Si bien, el jesuita Jorge Bergoglio, mientras fue arzobispo de Buenos Aires, no fue santo de su devoción, Cristina K es un animal político y durante la audiencia se vieron cercanos y afables. Incluso, cariñosos. Ambos saben que el mundo observa: por un lado, el Papa Francisco dando muestras de “afecto y cortesía” a la presidenta de su natal Argentina y demostrando que la Iglesia ha iniciado sus transformaciones enviando señales de cercanía y perdón; y, por otra, la señora K mostrándose cercana a un Vaticano que hoy le es de mucha utilidad.

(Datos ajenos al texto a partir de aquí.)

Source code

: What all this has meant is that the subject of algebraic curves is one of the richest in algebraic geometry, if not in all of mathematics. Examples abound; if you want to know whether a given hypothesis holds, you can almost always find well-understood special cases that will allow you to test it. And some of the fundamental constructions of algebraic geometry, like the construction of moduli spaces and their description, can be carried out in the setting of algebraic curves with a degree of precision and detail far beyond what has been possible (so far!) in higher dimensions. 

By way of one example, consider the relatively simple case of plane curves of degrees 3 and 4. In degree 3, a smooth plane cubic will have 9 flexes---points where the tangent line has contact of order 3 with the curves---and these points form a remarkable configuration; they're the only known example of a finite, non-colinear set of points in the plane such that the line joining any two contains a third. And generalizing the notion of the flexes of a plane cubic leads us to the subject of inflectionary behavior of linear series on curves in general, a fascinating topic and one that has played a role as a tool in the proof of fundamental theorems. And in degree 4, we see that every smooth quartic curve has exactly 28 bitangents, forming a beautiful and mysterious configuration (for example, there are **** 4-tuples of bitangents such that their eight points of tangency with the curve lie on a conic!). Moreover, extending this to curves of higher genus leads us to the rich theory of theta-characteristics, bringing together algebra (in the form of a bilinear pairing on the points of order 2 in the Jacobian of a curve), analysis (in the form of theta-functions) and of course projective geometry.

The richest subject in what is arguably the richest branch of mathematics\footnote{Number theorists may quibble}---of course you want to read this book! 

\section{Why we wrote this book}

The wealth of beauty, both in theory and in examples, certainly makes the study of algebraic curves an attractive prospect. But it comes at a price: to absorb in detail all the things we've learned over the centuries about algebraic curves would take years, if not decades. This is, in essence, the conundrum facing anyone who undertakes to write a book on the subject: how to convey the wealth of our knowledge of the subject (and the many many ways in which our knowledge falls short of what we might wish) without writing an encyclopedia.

No es sorpresa que el país trasandino solicite a un Papa con estas características mediar en el largo conflicto por las Islas Falkland-Malvinas. Es un escenario obvio, aunque su utilidad es incierta. Francisco debe ser muy discreto al inicio de su pontificado y esta situación lo pone en aprietos. ¿Es ético aceptar esta responsabilidad? ¿Cristina Fernández hubiese recurrido al Vaticano como mediador si el papa no hubiese sido un argentino? ¿Aceptará de buena gana Francisco este proyecto?

¿Quién era Bergoglio?
Según la filtración de cables diplomáticos norteamericanos en 2007 –los Wikileaks– el entonces cardenal Jorge Bergoglio era considerado un opositor al fallecido ex presidente y marido de Cristina Fernández, Néstor Kirchner, especialmente porque criticaba la acumulación de riquezas y concentración del poder de los "K" en desmedro de las instituciones estatales argentinas.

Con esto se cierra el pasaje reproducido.